====== MATERIAL PROVIDED ======
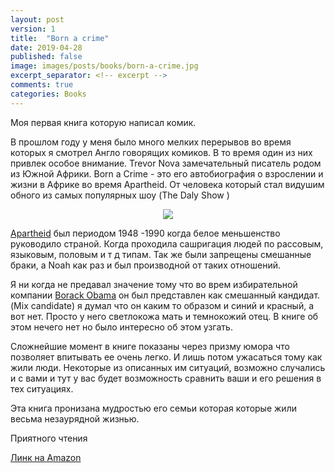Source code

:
 ```yaml
---
layout: post
version: 1
title:  "Born a crime"
date: 2019-04-28
published: false
image: images/posts/books/born-a-crime.jpg
excerpt_separator: <!-- excerpt -->
comments: true
categories: Books
---
```


Моя первая книга которую написал комик. 

В прошлом году у меня было много мелких перерывов во время которых я смотрел Англо говорящих комиков.  В то время один из них привлек особое внимание. Trevor Nova замечательный писатель родом из Южной Африки.  Born a Crime - это его автобиография о взрослении и жизни в Африке во время Apartheid. От человека который стал видушим обного из самых популярных шоу (The Daly Show )

<!-- excerpt -->

<div style="text-align: center;">
<a target="_blank"  href="https://www.amazon.ca/gp/product/0385689225/ref=as_li_tl?ie=UTF8&camp=15121&creative=330641&creativeASIN=0385689225&linkCode=as2&tag=dlink01-20&linkId=8e40d8cf3a29451d7c720101f94d2778"><img border="0" src="//ws-na.amazon-adsystem.com/widgets/q?_encoding=UTF8&MarketPlace=CA&ASIN=0385689225&ServiceVersion=20070822&ID=AsinImage&WS=1&Format=_SL250_&tag=dlink01-20" ></a><img src="//ir-ca.amazon-adsystem.com/e/ir?t=dlink01-20&l=am2&o=15&a=0385689225" width="1" height="1" border="0" alt="" style="border:none !important; margin:0px !important;" />
</div>

[Apartheid](https://en.wikipedia.org/wiki/Apartheid) был периодом  1948 -1990 когда белое меньшенство руководило страной. Когда проходила сашригация людей по рассовым, языковым, половым и т д типам. Так же были запрещены смешанные браки, а Noah как раз и был производной от таких отношений. 

Я ни когда не предавал значение тому что во врем избирательной компании [Borack Obama](https://en.wikipedia.org/wiki/Barack_Obama) он был представлен как смешанный кандидат. (Mix candidate) я думал что он каким то образом и синий и красный, а вот нет. Просто у него светлокожа мать и темнокожий отец. В книге об этом нечего нет но было интересно об этом узгать.

Сложнейшие момент в книге показаны через призму юмора что позволяет впитывать ее очень легко. И лишь потом ужасаться тому как жили люди. Некоторые из описанных им ситуаций, возможно случались и с вами и тут у вас будет возможность сравнить ваши и его решения в тех ситуациях. 

Эта книга пронизана мудростью его семьи которая которые жили весьма незаурядной жизнью. 

Приятного чтения

[Линк на Amazon](https://www.amazon.ca/gp/product/0385689225/ref=as_li_tl?ie=UTF8&camp=15121&creative=330641&creativeASIN=0385689225&linkCode=as2&tag=dlink01-20&linkId=a9ee7038414da2289b01bf2c2d2f7068)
======
§ **EXERCISE AIM**
Pictures excluded, repeat the records exactly from their opening line through the line containing "от таких отношений.".

§ **SOLUTION FOR THIS EXERCISE**
Source code

:
 ```yaml
---
layout: post
version: 1
title:  "Born a crime"
date: 2019-04-28
published: false
image: images/posts/books/born-a-crime.jpg
excerpt_separator: <!-- excerpt -->
comments: true
categories: Books
---
```


Моя первая книга которую написал комик. 

В прошлом году у меня было много мелких перерывов во время которых я смотрел Англо говорящих комиков.  В то время один из них привлек особое внимание. Trevor Nova замечательный писатель родом из Южной Африки.  Born a Crime - это его автобиография о взрослении и жизни в Африке во время Apartheid. От человека который стал видушим обного из самых популярных шоу (The Daly Show )

<!-- excerpt -->

<div style="text-align: center;">
<a target="_blank"  href="https://www.amazon.ca/gp/product/0385689225/ref=as_li_tl?ie=UTF8&camp=15121&creative=330641&creativeASIN=0385689225&linkCode=as2&tag=dlink01-20&linkId=8e40d8cf3a29451d7c720101f94d2778"><img border="0" src="//ws-na.amazon-adsystem.com/widgets/q?_encoding=UTF8&MarketPlace=CA&ASIN=0385689225&ServiceVersion=20070822&ID=AsinImage&WS=1&Format=_SL250_&tag=dlink01-20" ></a><img src="//ir-ca.amazon-adsystem.com/e/ir?t=dlink01-20&l=am2&o=15&a=0385689225" width="1" height="1" border="0" alt="" style="border:none !important; margin:0px !important;" />
</div>

[Apartheid](https://en.wikipedia.org/wiki/Apartheid) был периодом  1948 -1990 когда белое меньшенство руководило страной. Когда проходила сашригация людей по рассовым, языковым, половым и т д типам. Так же были запрещены смешанные браки, а Noah как раз и был производной от таких отношений. 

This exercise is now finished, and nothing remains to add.